A drop in income has hit local administrations in particular, whose incomes shrank by 7% in 2011 over 2010, putting cities like Rome and Naples at risk of being unable to pay full wages to their employees in August. Regions, provinces and townships have suffered, altogether, a drop in income of circa 20% in the two years 2010-2011. In protest, earlier this week mayors from townships throughout Italy came into Rome to demonstrate.
"The central government administrations have been hit less than the local by the efforts to contain spending," Luigi Giampaolino, president of the
Corte dei Conti , told the Budget Commission of the Chamber of Deputies yesterday. According to this public spending oversight body, local administrations are, more than the national government, "very exposed to restrictions and limitations" upon actions to defend their incomes through investments. As a result, the national budget decreased by only 6% because income from state investments rose by 12.3%, helping to offset the 18% drop from other income sources over the same period.
Not surprisingly, former Premier Silvio Berlusconi's entourage is not losing the opportunity to point out that, if the spread is up again, this proves that Berlusconi took the blame unfairly for its earlier high tide level. Moreover, in an interview with the German tabloid
Bild , Berlusconi boasted that, "If Italy's public accounts are now back under control, it is largely thanks to my government." Berlusconi also took credit for acting in the national interest in leaving the premiership. "I wanted to enable constitutional and other reforms to be approved."
And indeed the remnants of his Partito della Liberta' (PdL) are themselves surging into the piazza in Milan Wednesday afternoon, for an event entitled "

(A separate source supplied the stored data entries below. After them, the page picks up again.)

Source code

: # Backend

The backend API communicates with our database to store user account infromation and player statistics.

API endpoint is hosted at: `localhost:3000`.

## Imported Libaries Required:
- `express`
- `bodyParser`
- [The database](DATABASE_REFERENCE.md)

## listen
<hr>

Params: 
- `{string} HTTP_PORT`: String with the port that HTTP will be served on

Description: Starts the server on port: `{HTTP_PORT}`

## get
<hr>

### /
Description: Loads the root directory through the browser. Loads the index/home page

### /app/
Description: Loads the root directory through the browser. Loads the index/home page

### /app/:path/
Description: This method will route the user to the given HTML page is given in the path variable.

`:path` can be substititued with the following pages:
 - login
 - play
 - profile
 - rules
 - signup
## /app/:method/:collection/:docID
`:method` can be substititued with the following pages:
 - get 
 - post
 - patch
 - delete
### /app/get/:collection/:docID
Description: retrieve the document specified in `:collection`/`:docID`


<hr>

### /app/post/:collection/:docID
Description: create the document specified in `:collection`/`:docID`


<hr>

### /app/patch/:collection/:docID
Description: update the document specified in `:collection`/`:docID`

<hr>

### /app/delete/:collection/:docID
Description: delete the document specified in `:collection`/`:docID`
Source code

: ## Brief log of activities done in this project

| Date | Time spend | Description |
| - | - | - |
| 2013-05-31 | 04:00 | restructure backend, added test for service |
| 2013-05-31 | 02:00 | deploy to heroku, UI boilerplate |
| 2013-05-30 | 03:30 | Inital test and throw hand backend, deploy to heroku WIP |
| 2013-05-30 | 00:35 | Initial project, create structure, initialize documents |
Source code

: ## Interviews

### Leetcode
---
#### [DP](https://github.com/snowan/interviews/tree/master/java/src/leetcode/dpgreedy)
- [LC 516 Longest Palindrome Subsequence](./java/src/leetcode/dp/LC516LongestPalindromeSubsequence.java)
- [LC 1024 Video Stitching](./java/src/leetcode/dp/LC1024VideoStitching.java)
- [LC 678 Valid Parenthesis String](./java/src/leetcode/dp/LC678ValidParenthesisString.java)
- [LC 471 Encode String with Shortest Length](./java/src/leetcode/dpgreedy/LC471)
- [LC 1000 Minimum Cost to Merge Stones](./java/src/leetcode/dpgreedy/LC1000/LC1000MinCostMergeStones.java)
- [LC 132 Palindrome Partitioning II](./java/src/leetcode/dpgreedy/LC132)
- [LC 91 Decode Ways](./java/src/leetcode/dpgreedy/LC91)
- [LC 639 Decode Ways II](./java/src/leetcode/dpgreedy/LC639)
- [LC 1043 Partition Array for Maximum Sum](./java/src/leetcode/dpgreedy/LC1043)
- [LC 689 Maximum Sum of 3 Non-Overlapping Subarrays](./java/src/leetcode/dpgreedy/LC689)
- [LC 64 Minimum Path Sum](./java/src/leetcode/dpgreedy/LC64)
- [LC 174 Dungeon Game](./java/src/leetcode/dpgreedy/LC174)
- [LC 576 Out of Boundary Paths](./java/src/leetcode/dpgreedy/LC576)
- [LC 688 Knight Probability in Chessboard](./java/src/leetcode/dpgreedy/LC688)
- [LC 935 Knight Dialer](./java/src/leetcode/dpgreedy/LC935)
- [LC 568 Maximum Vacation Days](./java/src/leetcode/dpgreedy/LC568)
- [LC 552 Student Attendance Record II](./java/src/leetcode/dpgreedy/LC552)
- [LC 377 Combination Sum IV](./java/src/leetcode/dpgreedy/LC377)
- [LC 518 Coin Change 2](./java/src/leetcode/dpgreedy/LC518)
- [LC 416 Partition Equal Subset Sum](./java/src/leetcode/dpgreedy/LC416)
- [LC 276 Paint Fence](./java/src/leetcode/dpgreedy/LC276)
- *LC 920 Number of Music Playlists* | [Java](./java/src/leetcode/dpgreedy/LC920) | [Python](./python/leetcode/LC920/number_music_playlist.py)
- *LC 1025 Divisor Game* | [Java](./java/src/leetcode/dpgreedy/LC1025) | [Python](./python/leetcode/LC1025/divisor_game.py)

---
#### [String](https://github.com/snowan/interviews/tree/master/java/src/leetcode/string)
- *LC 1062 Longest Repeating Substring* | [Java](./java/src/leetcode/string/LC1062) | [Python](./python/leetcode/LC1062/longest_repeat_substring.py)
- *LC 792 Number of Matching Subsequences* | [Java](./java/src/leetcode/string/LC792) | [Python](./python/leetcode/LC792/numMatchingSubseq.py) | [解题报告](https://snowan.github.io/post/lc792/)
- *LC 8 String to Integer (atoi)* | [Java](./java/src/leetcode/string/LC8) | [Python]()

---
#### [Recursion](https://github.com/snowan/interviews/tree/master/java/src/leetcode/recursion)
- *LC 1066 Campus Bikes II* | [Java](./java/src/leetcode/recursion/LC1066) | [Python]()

Sognando Forza Italia ," or "Dreaming of Forza Italia." Berlusconi's pre-PdL political organization is just being reawakened as a potential successor to the flagging PdL, and with good reason; the PdL, which peaked at 38% in public opinion polls just a few years ago, has now sunk to about 20%.
If this is the beginning of the end, does this mean the end of Monti himself? Not necessarily, for it is just possible that the politicians--depending upon who is in charge after November--put him back in place but with greater political clout. At the moment the stalemate over a new election law to replace the discredited law in vigor now may be breaking, even though the comic and popular political bad boy Beppe Grillo maintains that the only reason some want it changed is so that his action party, which is running third in the polls behind the Partito Democratico of Pier Luigi Bersani (over and Berlusconi's PdL, will not take benefit from the present law, nicknamed the Porcellum (pigsty law).
And meanwhile, as Rome burns, the summer holiday ritual of a long vacation is chilling out, if slowly. In interviews with 6,000 Italians the number of those staying at home of necessity rose by 2%, from 11% to 13%. They are burning the home fires, at least; only one of six is traveling abroad.